Improving Cognitive Function Across the Spectrum of Psychotic Disorders

Finally, given the clear presence of cognitive deficits across the psychosis spectrum, and its contribution to functional impairment, how can cognition be improved? As noted earlier, anti-psychotic medications have minimal efficacy in improving cognitive ability (Nielsen et al. 2015), leading many to consider non-pharmacological alternatives. Cognitive remediation is the leading avenue of research, in the hopes that systematic training in cognitive tasks might improve cognitive functioning. To date, the results are mixed. In chronic patients, meta-analysis reveals small to moderate improvement in global cognition, which appears stable over follow-up (Wykes et al. 2011). Cognitive remediation is most effective when adjunctive rehabilitation support is provided, particularly with supportive, as opposed to drill and practice, remediation protocols. In first-episode patients, meta-analysis demonstrates smaller, non-significant effect sizes for general cognition, possibly due to a small number of trials with fewer participants than is seen with chronic subjects (Revell et al. 2015). Cognitive remediation is getting more attention for use in bipolar disorder (Miskowiak et al. 2018), but current results on efficacy are mixed (Demant et al. 2015; Bonnin et al. 2016). In general, cognitive remediation represents an important avenue of continued research, and more data is needed in ultra-high risk subjects to assess efficacy of remediation on buffering the effects of first-episode psychosis. Combination of cognitive and functional remediation is also a promising direction (Torrent et al. 2013), providing a more comprehensive approach to cognitive and functional improvement. Lastly, there is also a growing body of research examining the effects of aerobic exercise on cognitive function in psychosis (Falkai et al. 2017) (Su et al. 2016; Firth et al. 2017). This research suggests that regular aerobic exercise improves global cognition in schizophrenia, possibly through the mechanism of increased brain volume, particularly within the hippocampus. The most effective duration, frequency, and type of exercise is still being investigated, as is the persistence of cognitive improvement following completion of the exercise intervention.

Summary

Cognitive impairment is a dimensional phenotype present across the psychosis spectrum. Although not linearly related in terms of severity, there is no doubt that the presence of or vulnerability to psychotic experiences confers risk for cognitive deficits.

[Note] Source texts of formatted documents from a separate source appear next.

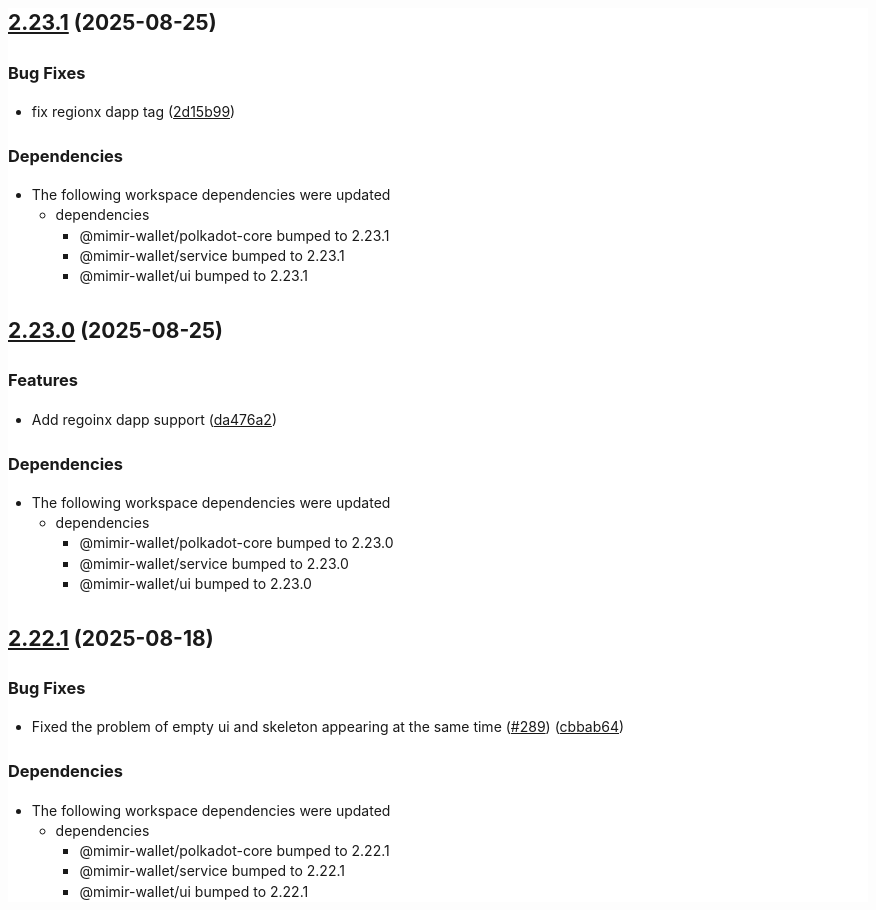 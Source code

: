 ## [2.23.1](https://github.com/mimir-labs/mimir-wallet/compare/mimir-wallet-app-v2.23.0...mimir-wallet-app-v2.23.1) (2025-08-25)


### Bug Fixes

* fix regionx dapp tag ([2d15b99](https://github.com/mimir-labs/mimir-wallet/commit/2d15b9954277f7c3f256817211d6247270932627))


### Dependencies

* The following workspace dependencies were updated
  * dependencies
    * @mimir-wallet/polkadot-core bumped to 2.23.1
    * @mimir-wallet/service bumped to 2.23.1
    * @mimir-wallet/ui bumped to 2.23.1

## [2.23.0](https://github.com/mimir-labs/mimir-wallet/compare/mimir-wallet-app-v2.22.1...mimir-wallet-app-v2.23.0) (2025-08-25)


### Features

* Add regoinx dapp support ([da476a2](https://github.com/mimir-labs/mimir-wallet/commit/da476a2388752a5d4b541943b333d5efc2c8bf87))


### Dependencies

* The following workspace dependencies were updated
  * dependencies
    * @mimir-wallet/polkadot-core bumped to 2.23.0
    * @mimir-wallet/service bumped to 2.23.0
    * @mimir-wallet/ui bumped to 2.23.0

## [2.22.1](https://github.com/mimir-labs/mimir-wallet/compare/mimir-wallet-app-v2.22.0...mimir-wallet-app-v2.22.1) (2025-08-18)


### Bug Fixes

* Fixed the problem of empty ui and skeleton appearing at the same time ([#289](https://github.com/mimir-labs/mimir-wallet/issues/289)) ([cbbab64](https://github.com/mimir-labs/mimir-wallet/commit/cbbab64150f2a24b021d7daf38d57ed760d34da0))


### Dependencies

* The following workspace dependencies were updated
  * dependencies
    * @mimir-wallet/polkadot-core bumped to 2.22.1
    * @mimir-wallet/service bumped to 2.22.1
    * @mimir-wallet/ui bumped to 2.22.1
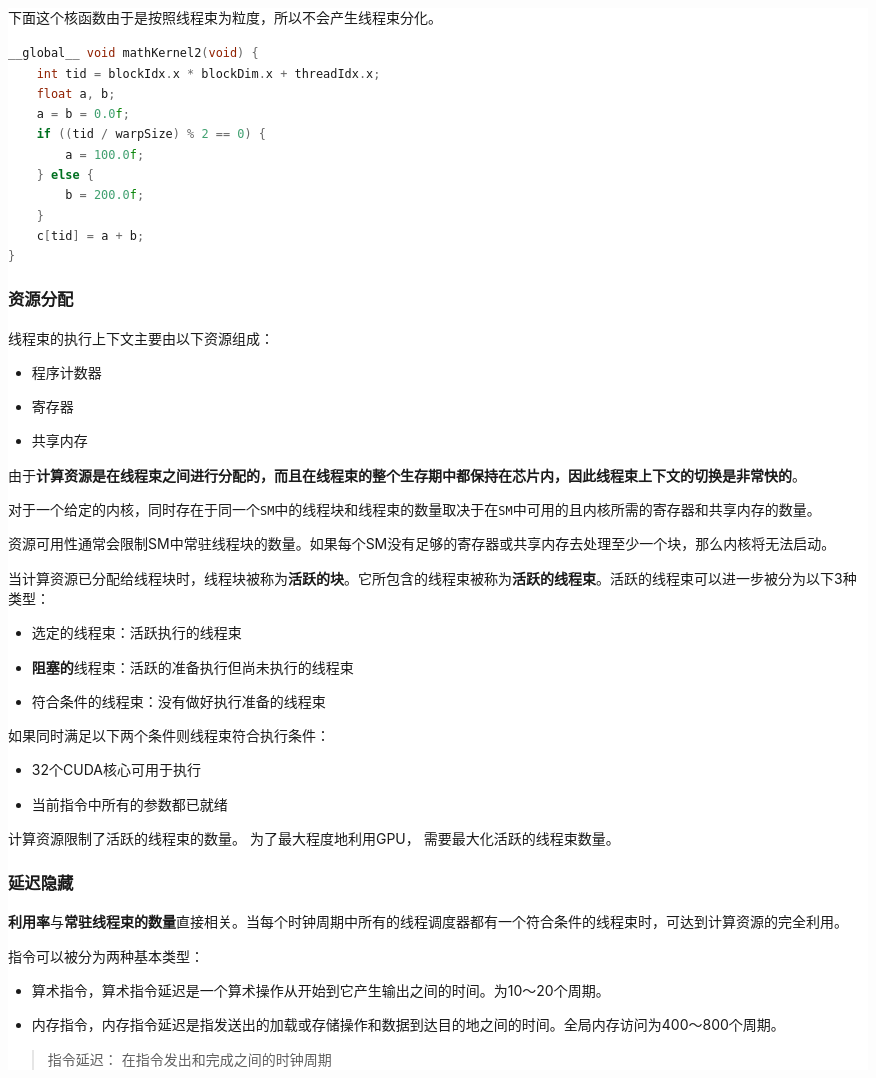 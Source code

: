 下面这个核函数由于是按照线程束为粒度，所以不会产生线程束分化。

```cpp
__global__ void mathKernel2(void) {
	int tid = blockIdx.x * blockDim.x + threadIdx.x;
	float a, b;
	a = b = 0.0f;
	if ((tid / warpSize) % 2 == 0) {
		a = 100.0f;
	} else {
		b = 200.0f;
	}
	c[tid] = a + b;
}
```



### 资源分配

线程束的执行上下文主要由以下资源组成：

- 程序计数器

- 寄存器

- 共享内存

由于**计算资源是在线程束之间进行分配的，而且在线程束的整个生存期中都保持在芯片内，因此线程束上下文的切换是非常快的**。

对于一个给定的内核，同时存在于同一个`SM`中的线程块和线程束的数量取决于在`SM`中可用的且内核所需的寄存器和共享内存的数量。

资源可用性通常会限制SM中常驻线程块的数量。如果每个SM没有足够的寄存器或共享内存去处理至少一个块，那么内核将无法启动。

当计算资源已分配给线程块时，线程块被称为**活跃的块**。它所包含的线程束被称为**活跃的线程束**。活跃的线程束可以进一步被分为以下3种类型：

- 选定的线程束：活跃执行的线程束

- **阻塞的**线程束：活跃的准备执行但尚未执行的线程束

- 符合条件的线程束：没有做好执行准备的线程束

如果同时满足以下两个条件则线程束符合执行条件：

- 32个CUDA核心可用于执行

- 当前指令中所有的参数都已就绪

计算资源限制了活跃的线程束的数量。 为了最大程度地利用GPU， 需要最大化活跃的线程束数量。

### 延迟隐藏

**利用率**与**常驻线程束的数量**直接相关。当每个时钟周期中所有的线程调度器都有一个符合条件的线程束时，可达到计算资源的完全利用。

指令可以被分为两种基本类型：

- 算术指令，算术指令延迟是一个算术操作从开始到它产生输出之间的时间。为10～20个周期。

- 内存指令，内存指令延迟是指发送出的加载或存储操作和数据到达目的地之间的时间。全局内存访问为400～800个周期。

>  指令延迟： 在指令发出和完成之间的时钟周期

In terms of development, schizophrenia patients exhibit cognitive impairment during childhood that continues to decline, and then stabilize, during the chronic state. Bipolar patients, on the other hand, demonstrate minimal impairment early on in the life course, but show deficits by the first-episode, that appear to worsen as the disease progresses. Across psychotic disorders, a global deficit is present, with impairments apparent in nearly all areas of cognition. Assessment of domain specificity within psychotic disorders, on a backdrop of global impairment, reveals the largest deficit in processing speed in schizophrenia (e.g. Dickinson et al., 2007) and executive functioning in bipolar disorder (e.g. Bora et al., 2010b) as well relatively greater impairment in verbal memory across all groups (Mesholam-Gately et al., 2009; Daglas et al.,2016; Gomez et al., 2006). Research on associations between psychotic symptoms and cognitive impairment, differential developmental mechanisms across affective and non-affective psychosis, and treatment options for cognitive impairment are important steps for improving the lives of individuals with psychosis.